The High Court has dismissed an application to remove a supervising solicitor who oversaw a search which uncovered thousands of pounds worth of handbag invoices.
Mr Justice Henshaw found that Frederick Warburton, a solicitor at Bankside Commercial, had not directly breached a search order or showed a lack of independence when he was supervising the search of a storage facility near Harrods in London.
The application to remove the solicitor relates to an underlying dispute, in which the claimant – London Partners Capital Management LLP – has accused its former chief executive of misappropriating €74m and $83m of funds belonging to an Albanian bank.
A search order was made last year and was subsequently extended to cover Alina Roxana Moise, the applicant in the current case. It is purported that she received some of the allegedly misappropriated funds.

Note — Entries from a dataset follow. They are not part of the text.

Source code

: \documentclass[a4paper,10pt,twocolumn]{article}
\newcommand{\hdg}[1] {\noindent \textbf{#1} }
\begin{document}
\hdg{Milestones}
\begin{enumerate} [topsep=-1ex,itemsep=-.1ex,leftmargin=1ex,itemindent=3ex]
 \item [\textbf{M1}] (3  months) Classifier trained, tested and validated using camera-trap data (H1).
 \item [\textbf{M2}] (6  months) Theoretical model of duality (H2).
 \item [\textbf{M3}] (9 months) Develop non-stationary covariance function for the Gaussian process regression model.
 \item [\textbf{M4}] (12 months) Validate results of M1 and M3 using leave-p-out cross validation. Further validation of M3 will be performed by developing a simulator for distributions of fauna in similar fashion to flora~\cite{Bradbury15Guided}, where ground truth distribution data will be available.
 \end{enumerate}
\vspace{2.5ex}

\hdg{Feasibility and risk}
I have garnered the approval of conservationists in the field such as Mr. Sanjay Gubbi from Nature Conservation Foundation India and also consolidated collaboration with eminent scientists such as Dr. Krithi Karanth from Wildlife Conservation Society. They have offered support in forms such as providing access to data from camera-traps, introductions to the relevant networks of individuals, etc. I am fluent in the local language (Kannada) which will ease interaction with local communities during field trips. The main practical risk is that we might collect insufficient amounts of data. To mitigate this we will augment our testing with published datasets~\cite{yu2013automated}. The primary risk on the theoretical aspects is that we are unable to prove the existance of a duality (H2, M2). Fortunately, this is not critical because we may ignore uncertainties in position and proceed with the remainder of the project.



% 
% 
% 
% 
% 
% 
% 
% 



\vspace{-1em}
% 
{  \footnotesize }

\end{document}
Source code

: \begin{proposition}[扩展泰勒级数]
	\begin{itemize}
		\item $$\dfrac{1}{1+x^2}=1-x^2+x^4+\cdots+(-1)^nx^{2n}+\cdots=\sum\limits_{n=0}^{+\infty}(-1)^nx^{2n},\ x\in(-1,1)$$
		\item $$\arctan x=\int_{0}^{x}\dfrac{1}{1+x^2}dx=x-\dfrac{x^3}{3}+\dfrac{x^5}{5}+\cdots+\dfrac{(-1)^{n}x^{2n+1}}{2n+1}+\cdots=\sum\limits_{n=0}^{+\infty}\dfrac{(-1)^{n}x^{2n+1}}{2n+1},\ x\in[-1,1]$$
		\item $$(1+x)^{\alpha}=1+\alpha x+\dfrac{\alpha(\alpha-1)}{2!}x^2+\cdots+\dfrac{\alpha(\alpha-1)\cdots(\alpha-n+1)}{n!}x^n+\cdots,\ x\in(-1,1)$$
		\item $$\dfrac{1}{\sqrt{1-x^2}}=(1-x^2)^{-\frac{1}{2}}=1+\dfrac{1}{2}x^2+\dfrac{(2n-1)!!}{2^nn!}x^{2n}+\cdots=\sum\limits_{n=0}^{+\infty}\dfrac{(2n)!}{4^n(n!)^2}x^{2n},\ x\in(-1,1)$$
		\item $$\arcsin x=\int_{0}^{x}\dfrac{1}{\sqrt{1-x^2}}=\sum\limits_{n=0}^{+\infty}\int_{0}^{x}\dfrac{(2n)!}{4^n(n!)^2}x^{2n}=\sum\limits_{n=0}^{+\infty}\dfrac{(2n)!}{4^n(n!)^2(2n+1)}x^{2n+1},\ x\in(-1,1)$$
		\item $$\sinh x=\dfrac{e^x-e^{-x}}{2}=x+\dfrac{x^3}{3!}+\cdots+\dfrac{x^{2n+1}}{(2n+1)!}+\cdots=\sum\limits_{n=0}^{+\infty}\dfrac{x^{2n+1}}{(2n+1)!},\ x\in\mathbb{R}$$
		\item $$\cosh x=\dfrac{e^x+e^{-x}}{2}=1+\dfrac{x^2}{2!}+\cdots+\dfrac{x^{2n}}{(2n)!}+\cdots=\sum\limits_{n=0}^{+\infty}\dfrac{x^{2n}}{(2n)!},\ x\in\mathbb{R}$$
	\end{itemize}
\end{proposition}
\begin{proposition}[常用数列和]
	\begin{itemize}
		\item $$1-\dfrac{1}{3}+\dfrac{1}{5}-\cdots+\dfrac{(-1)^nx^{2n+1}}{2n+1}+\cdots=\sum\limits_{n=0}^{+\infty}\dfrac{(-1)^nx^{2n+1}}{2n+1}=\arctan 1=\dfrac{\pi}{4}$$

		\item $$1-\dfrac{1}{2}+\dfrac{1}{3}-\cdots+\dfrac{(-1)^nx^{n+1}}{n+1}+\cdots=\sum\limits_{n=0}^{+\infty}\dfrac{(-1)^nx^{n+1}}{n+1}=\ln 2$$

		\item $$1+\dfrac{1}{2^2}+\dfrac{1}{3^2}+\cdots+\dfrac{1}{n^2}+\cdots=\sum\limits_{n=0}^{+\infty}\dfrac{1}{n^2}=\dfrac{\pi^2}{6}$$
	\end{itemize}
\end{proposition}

A search of a storage facility took place in March 2021 and Mishcon de Reya, solicitors for the claimant, identified a number of invoices for sums in excess of £5,000, mainly relating to handbags. According to the judgment, 34 similar invoices for sums in excess of £5,000 had already been removed during the search of a different premises.
Moise applied to the High Court to remove Warburton as supervising solicitor with immediate effect. She objected to the participation of a Mishcon trainee in the search; to Warburton’s experience; and to the removal of items pre-dating 1 October 2017, the date on which money is first alleged to have been misappropriated.
The court dismissed the application, finding that neither Warburton’s experience, nor his previous work as supervising solicitor on other cases involving Mishcon, ‘cast any doubt on his suitability to have been appointed, and to continue to act, as supervising solicitor in this case’.
Henshaw J also concluded that while the trainee’s participation in the search was not consistent with the practice direction, it was not a direct breach of the search order. ‘I find it hard to see how this factor could genuinely have given risen to distress,’ he said.
Suggestions that Warburton had been willing to ‘bend over backwards to help the claimants’ were ‘extravagant and unjustifiable’ he added.
However, the judge ordered the claimant to hand over documents pre-dating 1 October 2017 to the supervising solicitors, and delete any additional copies they may have made, pending a decision on whether they fall within the scope of the search order.
Steptoe & Johnson UK LLP represent the respondents.